Type I diabetes, commonly known as juvenile diabetes, and its causes have been the subject of many studies throughout the United States and the world. Recent studies have indicated that this illness may actually be caused by what we eat. The studies, conducted by Dr. T. Colin Campbell of Cornell University, show that early-onset type I diabetes may specifically be caused by early childhood milk consumption.
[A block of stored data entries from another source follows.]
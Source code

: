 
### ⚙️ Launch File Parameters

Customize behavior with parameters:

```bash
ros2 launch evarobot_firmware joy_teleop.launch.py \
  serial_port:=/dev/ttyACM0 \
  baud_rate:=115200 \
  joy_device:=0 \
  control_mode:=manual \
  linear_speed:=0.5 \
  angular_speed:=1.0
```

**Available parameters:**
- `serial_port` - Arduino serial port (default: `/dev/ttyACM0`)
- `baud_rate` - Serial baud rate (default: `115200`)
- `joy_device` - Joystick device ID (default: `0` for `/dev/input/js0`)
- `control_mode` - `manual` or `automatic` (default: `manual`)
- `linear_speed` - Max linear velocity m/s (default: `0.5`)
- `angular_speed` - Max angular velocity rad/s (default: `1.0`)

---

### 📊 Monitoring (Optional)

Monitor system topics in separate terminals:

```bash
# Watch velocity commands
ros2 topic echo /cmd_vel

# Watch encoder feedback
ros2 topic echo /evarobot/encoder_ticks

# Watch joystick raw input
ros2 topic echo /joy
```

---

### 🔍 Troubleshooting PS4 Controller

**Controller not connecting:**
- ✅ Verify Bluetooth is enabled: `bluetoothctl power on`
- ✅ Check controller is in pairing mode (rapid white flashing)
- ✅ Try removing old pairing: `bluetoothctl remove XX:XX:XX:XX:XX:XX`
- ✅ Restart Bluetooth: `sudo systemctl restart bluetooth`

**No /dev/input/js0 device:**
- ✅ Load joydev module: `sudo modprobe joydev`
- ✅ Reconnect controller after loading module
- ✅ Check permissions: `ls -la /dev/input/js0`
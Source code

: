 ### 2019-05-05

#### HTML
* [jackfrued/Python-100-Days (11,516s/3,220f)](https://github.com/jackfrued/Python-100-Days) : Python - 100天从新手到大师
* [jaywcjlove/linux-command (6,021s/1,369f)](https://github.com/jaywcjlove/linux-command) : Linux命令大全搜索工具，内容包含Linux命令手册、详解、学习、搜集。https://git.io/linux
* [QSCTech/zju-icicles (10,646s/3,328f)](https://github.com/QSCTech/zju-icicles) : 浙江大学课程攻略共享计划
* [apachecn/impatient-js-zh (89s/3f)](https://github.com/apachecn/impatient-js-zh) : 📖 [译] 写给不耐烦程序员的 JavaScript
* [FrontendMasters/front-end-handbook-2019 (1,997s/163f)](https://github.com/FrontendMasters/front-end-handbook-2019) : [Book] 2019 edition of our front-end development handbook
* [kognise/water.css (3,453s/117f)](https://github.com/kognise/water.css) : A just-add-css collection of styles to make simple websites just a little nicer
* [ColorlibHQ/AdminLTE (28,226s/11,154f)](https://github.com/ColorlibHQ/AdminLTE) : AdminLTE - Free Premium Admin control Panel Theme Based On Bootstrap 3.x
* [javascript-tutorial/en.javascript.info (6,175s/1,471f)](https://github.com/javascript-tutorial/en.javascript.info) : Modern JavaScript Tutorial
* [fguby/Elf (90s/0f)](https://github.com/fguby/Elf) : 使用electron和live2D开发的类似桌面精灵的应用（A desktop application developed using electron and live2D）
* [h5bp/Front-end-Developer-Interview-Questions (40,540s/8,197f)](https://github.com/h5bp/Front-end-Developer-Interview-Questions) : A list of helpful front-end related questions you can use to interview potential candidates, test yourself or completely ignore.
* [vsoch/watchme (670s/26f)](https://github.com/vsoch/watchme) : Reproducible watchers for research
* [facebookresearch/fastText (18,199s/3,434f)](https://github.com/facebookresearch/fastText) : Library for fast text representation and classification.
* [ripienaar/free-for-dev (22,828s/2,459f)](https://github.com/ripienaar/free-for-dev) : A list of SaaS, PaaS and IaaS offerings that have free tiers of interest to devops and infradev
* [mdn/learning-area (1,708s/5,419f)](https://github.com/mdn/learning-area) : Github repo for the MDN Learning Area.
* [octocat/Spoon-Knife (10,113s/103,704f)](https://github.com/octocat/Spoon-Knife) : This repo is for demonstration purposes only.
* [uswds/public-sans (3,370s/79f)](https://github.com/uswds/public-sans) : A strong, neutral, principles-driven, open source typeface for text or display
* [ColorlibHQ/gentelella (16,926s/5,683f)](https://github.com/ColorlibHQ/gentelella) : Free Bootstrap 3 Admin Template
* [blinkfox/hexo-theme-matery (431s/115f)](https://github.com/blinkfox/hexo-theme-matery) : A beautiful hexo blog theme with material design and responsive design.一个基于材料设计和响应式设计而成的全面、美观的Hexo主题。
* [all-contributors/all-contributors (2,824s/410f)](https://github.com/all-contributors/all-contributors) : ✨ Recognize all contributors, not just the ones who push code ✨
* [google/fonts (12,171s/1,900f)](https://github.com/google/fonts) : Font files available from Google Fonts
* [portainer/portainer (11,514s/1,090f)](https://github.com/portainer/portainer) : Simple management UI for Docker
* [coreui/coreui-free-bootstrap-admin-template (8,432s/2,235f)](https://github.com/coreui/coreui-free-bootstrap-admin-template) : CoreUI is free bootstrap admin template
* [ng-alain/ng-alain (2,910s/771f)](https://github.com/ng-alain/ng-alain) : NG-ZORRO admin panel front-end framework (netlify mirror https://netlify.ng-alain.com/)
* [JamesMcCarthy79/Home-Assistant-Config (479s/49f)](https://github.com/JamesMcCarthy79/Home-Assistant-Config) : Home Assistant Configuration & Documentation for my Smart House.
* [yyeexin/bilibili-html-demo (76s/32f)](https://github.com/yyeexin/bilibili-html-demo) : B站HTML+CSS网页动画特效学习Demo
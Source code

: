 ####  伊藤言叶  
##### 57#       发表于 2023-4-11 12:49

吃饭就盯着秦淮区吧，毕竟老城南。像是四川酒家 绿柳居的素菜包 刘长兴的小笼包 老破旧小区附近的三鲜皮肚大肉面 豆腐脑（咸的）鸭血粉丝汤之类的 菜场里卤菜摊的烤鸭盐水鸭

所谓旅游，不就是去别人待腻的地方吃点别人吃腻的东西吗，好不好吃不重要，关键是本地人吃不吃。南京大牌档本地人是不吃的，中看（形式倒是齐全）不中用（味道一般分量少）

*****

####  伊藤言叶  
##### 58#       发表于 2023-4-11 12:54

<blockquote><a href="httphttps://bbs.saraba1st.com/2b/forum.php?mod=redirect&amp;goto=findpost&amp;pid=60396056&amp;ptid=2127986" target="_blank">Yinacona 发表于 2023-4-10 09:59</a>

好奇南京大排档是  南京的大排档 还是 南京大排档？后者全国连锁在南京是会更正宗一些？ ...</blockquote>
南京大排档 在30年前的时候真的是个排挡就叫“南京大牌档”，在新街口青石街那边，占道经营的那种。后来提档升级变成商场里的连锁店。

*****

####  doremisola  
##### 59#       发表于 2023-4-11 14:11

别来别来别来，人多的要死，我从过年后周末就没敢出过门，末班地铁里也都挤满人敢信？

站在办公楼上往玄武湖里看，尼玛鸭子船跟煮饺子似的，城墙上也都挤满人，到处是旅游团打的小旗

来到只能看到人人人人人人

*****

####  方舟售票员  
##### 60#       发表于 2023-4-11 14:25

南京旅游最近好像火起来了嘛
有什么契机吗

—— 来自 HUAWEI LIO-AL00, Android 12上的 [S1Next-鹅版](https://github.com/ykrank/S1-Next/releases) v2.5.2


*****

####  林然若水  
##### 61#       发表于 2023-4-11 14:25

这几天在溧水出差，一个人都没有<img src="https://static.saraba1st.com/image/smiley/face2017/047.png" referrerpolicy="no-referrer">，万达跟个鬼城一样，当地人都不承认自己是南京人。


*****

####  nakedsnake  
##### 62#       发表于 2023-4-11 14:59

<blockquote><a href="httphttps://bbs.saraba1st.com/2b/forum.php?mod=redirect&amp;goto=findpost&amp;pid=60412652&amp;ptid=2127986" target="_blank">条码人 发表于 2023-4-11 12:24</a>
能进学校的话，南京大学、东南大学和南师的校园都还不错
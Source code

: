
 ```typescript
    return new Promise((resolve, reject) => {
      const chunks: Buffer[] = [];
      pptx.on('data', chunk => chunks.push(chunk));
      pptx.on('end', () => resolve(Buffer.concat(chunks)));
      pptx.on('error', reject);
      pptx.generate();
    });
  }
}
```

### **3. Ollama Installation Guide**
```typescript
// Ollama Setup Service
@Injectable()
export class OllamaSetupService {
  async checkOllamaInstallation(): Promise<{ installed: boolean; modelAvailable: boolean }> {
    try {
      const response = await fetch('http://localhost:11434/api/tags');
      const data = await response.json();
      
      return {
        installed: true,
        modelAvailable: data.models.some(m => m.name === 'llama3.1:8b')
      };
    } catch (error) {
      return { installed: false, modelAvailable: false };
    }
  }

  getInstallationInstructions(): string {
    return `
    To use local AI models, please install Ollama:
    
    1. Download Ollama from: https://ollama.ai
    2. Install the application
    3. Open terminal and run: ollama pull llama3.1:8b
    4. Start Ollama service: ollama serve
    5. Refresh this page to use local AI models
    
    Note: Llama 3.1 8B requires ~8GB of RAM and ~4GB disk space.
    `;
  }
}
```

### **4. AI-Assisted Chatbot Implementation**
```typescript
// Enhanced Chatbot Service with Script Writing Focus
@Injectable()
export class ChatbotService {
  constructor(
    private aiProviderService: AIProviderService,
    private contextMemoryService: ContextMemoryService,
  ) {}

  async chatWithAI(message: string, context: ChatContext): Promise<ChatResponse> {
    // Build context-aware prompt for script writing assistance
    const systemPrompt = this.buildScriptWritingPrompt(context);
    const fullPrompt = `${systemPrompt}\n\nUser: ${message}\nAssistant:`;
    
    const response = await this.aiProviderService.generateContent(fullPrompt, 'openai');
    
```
Type I diabetes is an autoimmune disease that initiates when the body produces antibodies that attack antigens – poisons that that body has been exposed to – that unfortunately are almost identical to its own pancreas cells. This causes the body to attack its own cells, and the result is that the pancreas will stop producing insulin. From the recent studies, Dr. Campbell states that they may have pinpointed milk consumption as a potential food that initiates the production of these antibodies in infants. The research showed that when an infant is weaned from breast milk too early and consumes cow’s milk, they may not fully digest the milk proteins, and as a result amino acid fragments from the cow’s milk pass from the infant’s stomach into the bloodstream, where the immune system attacks them as foreign invaders. The immune system cannot tell the difference from these amino acid fragments and its own pancreas cells, and thus type I diabetes is initiated.
Marketing from the dairy industry leads us to believe that cow’s milk is healthful for children, and is the source of nutrition currently used in many infant formulas. This research may cause many new parents to reconsider.